Collector current of an NPN common emitter circuit

[Winterstone]

Anyway, for those who would like to see an emitter resistor in the circuit i've included that in this next circuit. The values are:
..........................
If you would like to throw a few calculations for this circuit in, we can take a look.

Hello to all.
Just for information:

Some comments from H&H (The art of Electronics) regarding this circuit:

"Bad biasing"
"Disaster"
"Don`t do this".
"By using voltage biasing with a stiff voltage divider,.., the quiescent point is insensitive to variations in transistor beta."

W.

Remark: Voltage feedback and current biasing (at the same time) cannot work properly.

 

[ericgibbs]

Hello to all.
Just for information:

Some comments from H&H (The art of Electronics) regarding this circuit:

"Bad biasing"
"Disaster"
"Don`t do this".
"By using voltage biasing with a stiff voltage divider,.., the quiescent point is insensitive to variations in transistor beta."

W.

Remark: Voltage feedback and current biasing (at the same time) cannot work properly.

hi W,

With respect you are missing the point that 'Al' is making and you are now moving the 'goal posts'

Eric

 

[Winterstone]

hi W,

With respect you are missing the point that 'Al' is making and you are now moving the 'goal posts'

Eric

Eric, also with respect: I don`t understand your comment. Anything wrong with my post?
MrAl has suggested to "throw a few calculations for this circuit" and to "take a look".
That`s what I did. I took a look and I have placed a comment to this particular circuit.
Please inform me why I have missed the point.
Thank you.
W.

By the way: Because of my limited knowledge of your language I really don`t understand the meaning of the last words ("moving the goal posts")

 

[Jony130]

Anyway, for those who would like to see an emitter resistor in the circuit i've included that in this next circuit. The values are:
Rc=1k as before,
Re=100 ohms
Rb=497k
Vbe=0.65 as before.

If you would like to throw a few calculations for this circuit in, we can take a look.

Now for the circuit with Re resistor and 2N2222 and the beta spread between 50 and 300.
The collector current will be in the range Ic = 0.93mA to 5.3mA.
I'm a little surprised because I don't see any improvement compared to previous circuit without Re resistor.

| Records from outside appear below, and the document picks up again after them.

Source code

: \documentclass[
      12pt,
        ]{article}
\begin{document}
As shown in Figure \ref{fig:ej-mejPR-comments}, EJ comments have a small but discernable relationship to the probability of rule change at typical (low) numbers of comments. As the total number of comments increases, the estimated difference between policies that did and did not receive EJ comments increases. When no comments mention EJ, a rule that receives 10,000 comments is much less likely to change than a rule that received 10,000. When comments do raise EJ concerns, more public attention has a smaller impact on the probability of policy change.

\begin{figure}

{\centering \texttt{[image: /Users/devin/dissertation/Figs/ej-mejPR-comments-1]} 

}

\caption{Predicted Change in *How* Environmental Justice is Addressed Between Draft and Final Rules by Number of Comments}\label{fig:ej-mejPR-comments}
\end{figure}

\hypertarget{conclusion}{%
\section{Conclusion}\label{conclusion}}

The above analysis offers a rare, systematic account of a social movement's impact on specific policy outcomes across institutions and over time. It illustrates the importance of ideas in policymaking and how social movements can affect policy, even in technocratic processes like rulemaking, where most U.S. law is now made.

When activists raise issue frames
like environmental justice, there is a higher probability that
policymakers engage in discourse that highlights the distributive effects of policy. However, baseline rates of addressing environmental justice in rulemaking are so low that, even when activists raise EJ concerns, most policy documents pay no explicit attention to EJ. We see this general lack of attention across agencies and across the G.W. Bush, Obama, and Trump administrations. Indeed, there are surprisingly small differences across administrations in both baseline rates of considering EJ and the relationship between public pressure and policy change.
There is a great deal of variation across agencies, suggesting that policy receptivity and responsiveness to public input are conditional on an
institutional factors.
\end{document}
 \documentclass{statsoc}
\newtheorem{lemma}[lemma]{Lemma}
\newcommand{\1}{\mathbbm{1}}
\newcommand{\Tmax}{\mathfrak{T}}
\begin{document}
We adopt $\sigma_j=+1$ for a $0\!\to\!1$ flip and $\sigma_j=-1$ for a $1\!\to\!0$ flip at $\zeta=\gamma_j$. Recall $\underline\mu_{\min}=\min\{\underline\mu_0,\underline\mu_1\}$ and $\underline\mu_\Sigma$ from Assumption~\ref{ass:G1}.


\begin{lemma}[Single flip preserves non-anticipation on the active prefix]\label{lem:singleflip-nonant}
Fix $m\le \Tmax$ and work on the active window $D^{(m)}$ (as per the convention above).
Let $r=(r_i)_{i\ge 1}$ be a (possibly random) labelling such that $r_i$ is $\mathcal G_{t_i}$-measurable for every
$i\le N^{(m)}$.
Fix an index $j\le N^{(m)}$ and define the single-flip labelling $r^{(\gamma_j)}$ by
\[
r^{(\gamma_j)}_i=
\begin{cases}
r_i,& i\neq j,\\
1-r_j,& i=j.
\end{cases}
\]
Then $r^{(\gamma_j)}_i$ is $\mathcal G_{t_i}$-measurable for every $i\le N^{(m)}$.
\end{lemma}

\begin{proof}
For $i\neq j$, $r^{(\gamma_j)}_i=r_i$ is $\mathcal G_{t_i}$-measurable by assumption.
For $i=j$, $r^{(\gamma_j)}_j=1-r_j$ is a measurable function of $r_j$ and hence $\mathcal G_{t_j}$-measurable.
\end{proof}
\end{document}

Interesting question arise. For example if we use a Shockley equation (Ic=Is*(e^(Vbe/VT)-1)) to find ( determined) the collector current for a constant Vbe = 0.65V the collector current should also be constant? Or maybe I missing something in Shockley equation?

 

[Winterstone]

I'm a little surprised because I don't see any improvement compared to previous circuit without Re resistor.

I have tried to explain the reason (current biasing with voltage feedback) - however, surprisingly I was told that I had "missed the point".

Interesting question arise. For example if we use a Shockley equation (Ic=Is*(e^(Vbe/VT)-1)) to find ( determined) the collector current for a constant Vbe = 0.65V the collector current should also be constant? Or maybe I missing something in Shockley equation?

No, you didn`t miss anything. This equation clearly shows which three parameters determine the current Ic (saturation current, temperature, voltage Vbe).
When not all of the three are known, you cannot determine the value.
That means - the rule stating that the voltage Vbe controls the Ic value does not mean that Vbe alone determines this value (a common misconception).

Winterstone

 

[MrAl]

Hello again,

Jony:
Yes the collector current should be constant. Vbe is held constant. We
are going to look more into the Shockley equation too.

Winterstone:
Well i dont see any analysis from you for the circuit with the emitter
resistor nor for the circuit without the emitter resistor. You wanted a
emitter resistor so now there is one in the circuit so feel free to analyze
that circuit. If you would like to show how you would use the Shockley
equation that would be nice too, and feel free to explain.
But i dont understand yet what you mean by 'control' vs 'determine'.
As i said, we call the technique "voltage control" but we want to use
it to determine the bias operating conditions, if possible, and it should
be possible somehow, some way.

All:
For my own comparative analysis, i repeat the two formulas we are looking at
here:
1. Ic=Beta*Ib
2. Ic=Is*(e^(Vbe/VT)-1) [perhaps modified later for non ideal device]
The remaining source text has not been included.